Exercise requirements:
Retype, without any change, the line that contains "## Supported Types" and every line that follows it to the end of the entries, and nothing else.

Source data
Content starts

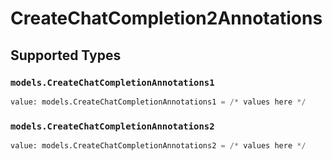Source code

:# CreateChatCompletion2Annotations


## Supported Types

### `models.CreateChatCompletionAnnotations1`

```python
value: models.CreateChatCompletionAnnotations1 = /* values here */
```

### `models.CreateChatCompletionAnnotations2`

```python
value: models.CreateChatCompletionAnnotations2 = /* values here */
```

Content ends

Response to the task:
## Supported Types

### `models.CreateChatCompletionAnnotations1`

```python
value: models.CreateChatCompletionAnnotations1 = /* values here */
```

### `models.CreateChatCompletionAnnotations2`

```python
value: models.CreateChatCompletionAnnotations2 = /* values here */
```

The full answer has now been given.